Required action - Below are the records; pull every line that includes "process".

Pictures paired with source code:

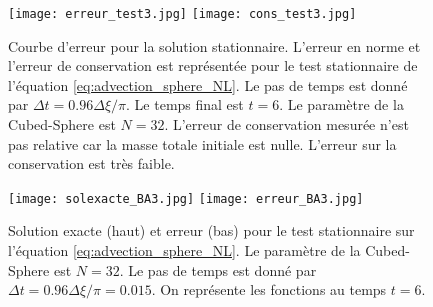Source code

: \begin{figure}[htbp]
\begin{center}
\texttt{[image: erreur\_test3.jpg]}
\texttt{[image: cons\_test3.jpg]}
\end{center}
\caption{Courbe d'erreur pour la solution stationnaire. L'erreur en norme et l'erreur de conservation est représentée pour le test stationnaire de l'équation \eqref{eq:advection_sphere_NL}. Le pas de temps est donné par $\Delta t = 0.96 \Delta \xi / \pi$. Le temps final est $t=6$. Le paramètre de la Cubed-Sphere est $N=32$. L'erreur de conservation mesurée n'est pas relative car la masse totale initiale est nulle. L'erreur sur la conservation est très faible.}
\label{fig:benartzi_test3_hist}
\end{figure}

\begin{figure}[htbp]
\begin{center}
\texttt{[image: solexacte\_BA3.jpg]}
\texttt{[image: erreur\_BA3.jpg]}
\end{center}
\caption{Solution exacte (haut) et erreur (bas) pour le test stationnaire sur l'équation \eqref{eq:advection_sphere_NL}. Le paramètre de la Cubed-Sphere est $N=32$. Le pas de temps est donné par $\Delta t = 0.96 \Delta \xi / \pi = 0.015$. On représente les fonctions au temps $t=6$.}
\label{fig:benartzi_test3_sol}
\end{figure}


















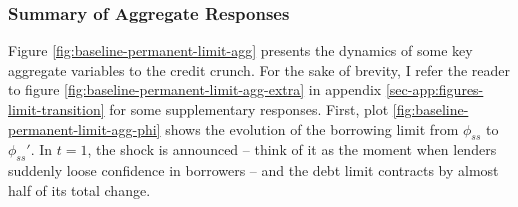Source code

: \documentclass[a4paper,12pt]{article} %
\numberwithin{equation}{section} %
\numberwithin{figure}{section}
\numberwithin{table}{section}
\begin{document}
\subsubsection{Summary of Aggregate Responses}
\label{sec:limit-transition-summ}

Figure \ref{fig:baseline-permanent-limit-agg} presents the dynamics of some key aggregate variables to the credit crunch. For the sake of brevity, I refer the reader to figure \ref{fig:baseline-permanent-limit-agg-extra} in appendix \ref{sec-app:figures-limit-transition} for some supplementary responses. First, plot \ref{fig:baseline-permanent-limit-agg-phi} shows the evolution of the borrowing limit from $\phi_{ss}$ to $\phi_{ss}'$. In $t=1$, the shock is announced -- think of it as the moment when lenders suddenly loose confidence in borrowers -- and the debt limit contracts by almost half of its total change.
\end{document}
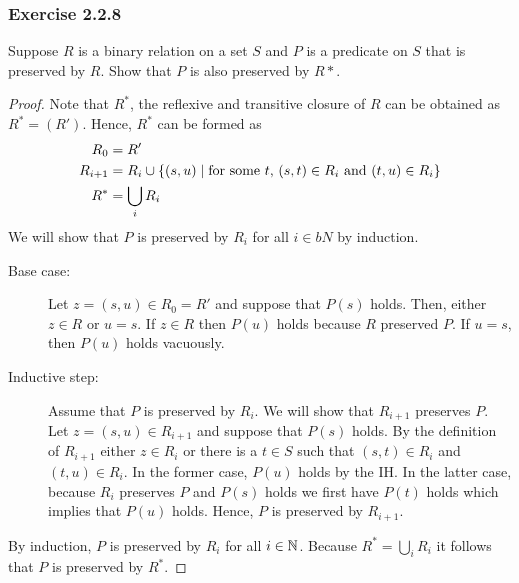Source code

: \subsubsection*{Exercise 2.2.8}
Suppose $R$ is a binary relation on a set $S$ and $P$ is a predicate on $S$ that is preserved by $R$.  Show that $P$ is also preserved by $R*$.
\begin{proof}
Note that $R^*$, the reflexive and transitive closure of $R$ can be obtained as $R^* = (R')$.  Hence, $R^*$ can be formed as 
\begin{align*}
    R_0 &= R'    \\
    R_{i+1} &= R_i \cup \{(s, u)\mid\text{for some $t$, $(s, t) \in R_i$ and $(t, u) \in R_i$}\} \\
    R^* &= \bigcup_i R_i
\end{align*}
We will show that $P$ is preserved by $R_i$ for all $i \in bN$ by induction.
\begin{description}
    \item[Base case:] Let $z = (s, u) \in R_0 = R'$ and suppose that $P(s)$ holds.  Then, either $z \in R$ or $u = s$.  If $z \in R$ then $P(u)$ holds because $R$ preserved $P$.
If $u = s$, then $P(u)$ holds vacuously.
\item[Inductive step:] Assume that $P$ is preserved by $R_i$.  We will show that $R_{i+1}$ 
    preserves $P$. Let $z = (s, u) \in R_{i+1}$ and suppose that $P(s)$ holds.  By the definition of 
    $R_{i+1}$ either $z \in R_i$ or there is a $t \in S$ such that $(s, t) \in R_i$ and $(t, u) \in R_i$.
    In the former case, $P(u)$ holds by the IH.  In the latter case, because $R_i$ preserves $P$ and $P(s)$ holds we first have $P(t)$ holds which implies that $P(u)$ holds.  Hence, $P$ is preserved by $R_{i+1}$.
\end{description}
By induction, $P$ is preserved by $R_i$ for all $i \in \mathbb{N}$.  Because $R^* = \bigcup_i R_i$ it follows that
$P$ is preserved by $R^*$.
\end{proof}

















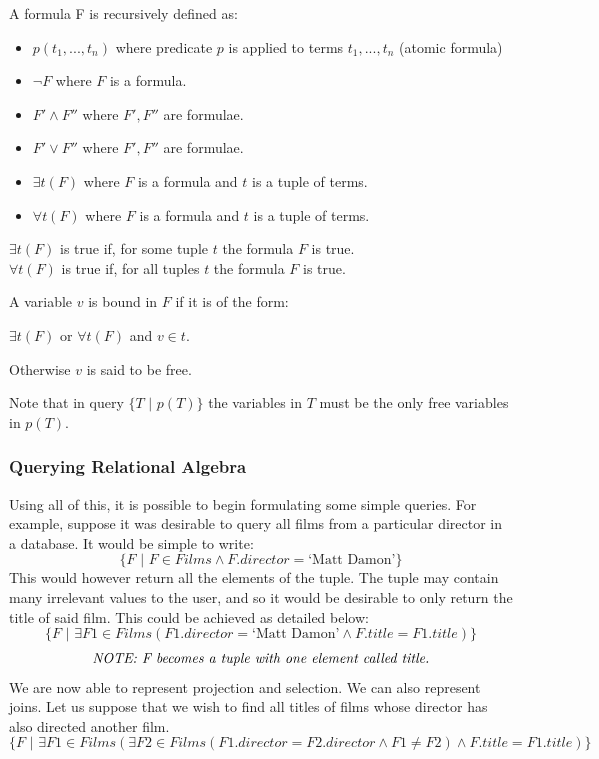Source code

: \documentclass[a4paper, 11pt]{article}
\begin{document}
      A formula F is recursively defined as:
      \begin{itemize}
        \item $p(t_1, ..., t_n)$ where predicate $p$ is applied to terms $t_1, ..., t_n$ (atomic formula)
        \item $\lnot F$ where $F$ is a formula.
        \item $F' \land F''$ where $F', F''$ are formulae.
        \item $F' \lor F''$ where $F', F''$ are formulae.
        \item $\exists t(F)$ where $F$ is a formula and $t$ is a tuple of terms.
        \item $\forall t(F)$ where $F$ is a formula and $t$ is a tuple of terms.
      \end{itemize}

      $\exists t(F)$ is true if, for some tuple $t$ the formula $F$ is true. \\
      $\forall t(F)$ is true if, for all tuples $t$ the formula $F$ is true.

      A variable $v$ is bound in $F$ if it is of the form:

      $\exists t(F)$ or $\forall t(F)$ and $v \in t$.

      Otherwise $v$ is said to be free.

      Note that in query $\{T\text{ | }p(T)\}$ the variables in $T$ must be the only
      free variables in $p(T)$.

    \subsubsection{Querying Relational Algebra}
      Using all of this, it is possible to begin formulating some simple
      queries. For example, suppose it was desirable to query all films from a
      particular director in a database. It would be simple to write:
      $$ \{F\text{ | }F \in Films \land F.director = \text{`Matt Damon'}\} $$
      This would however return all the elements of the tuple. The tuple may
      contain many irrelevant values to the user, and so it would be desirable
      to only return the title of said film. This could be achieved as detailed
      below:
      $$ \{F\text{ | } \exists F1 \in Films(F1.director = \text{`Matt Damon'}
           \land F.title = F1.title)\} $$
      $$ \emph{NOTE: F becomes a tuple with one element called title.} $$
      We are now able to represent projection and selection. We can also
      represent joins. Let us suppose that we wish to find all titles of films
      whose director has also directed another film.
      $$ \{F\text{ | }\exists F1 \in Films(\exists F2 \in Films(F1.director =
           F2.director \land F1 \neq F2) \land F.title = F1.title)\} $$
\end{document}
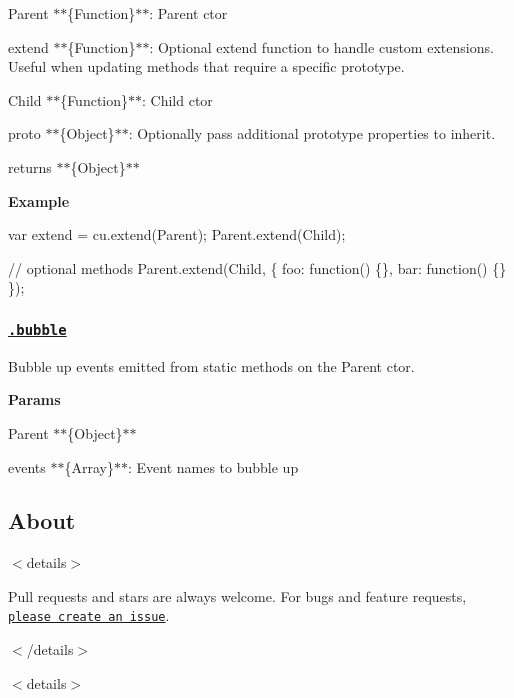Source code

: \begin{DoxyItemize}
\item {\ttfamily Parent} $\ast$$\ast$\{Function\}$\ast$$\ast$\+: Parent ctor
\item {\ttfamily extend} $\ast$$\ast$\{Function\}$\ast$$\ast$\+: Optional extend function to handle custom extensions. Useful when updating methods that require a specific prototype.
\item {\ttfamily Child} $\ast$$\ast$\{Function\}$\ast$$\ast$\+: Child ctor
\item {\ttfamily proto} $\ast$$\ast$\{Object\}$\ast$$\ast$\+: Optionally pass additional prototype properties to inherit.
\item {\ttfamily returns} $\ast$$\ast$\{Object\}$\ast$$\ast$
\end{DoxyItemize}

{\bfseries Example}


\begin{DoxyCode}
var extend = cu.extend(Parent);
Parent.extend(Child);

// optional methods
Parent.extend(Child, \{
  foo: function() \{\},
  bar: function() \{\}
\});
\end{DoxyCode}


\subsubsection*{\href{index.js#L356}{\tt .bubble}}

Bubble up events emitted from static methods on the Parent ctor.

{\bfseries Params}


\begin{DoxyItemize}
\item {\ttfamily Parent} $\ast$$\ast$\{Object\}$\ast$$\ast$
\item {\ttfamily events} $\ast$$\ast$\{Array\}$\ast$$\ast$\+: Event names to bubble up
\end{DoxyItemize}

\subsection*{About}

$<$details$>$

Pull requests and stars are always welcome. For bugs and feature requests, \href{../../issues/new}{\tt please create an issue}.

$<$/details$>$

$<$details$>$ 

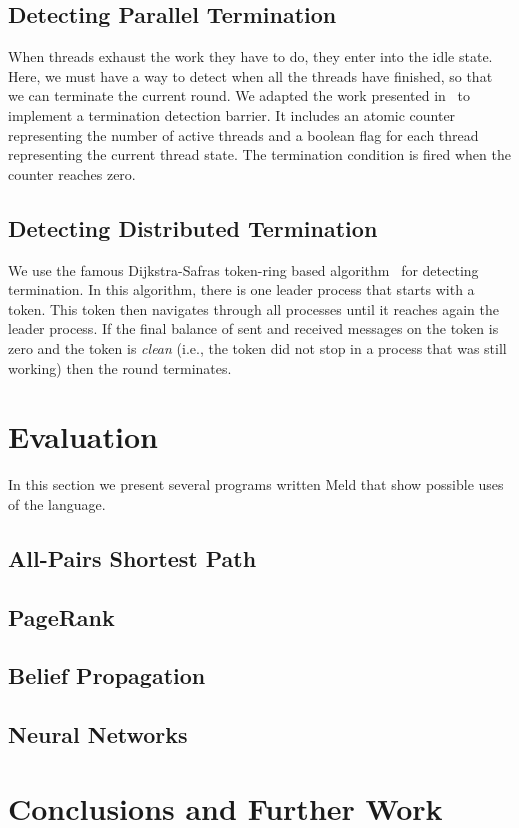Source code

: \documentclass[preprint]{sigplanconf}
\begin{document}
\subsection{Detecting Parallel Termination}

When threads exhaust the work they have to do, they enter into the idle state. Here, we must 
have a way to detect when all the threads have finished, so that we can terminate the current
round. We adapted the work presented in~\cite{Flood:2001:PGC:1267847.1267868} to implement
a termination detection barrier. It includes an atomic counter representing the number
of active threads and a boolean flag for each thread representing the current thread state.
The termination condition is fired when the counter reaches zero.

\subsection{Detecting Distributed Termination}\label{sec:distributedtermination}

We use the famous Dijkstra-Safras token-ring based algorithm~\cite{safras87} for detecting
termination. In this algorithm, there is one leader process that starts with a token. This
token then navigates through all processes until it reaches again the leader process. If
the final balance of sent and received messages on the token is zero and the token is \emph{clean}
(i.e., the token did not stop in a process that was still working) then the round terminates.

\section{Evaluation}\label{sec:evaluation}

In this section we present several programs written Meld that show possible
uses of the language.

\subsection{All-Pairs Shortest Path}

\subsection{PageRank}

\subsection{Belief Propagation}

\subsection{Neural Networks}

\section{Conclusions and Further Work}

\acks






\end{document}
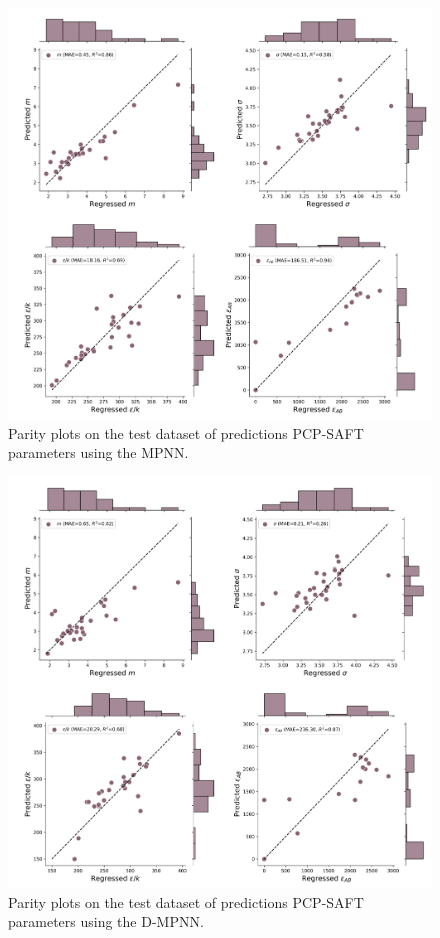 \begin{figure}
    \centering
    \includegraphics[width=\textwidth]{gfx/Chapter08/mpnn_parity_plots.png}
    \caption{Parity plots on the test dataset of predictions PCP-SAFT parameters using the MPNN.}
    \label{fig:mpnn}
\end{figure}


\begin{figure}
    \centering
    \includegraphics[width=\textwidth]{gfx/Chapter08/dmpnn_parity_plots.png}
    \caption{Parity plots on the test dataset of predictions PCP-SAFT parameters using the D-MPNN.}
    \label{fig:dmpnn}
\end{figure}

Reply to the task -
termination. In this algorithm, there is one leader process that starts with a token. This
token then navigates through all processes until it reaches again the leader process. If
(i.e., the token did not stop in a process that was still working) then the round terminates.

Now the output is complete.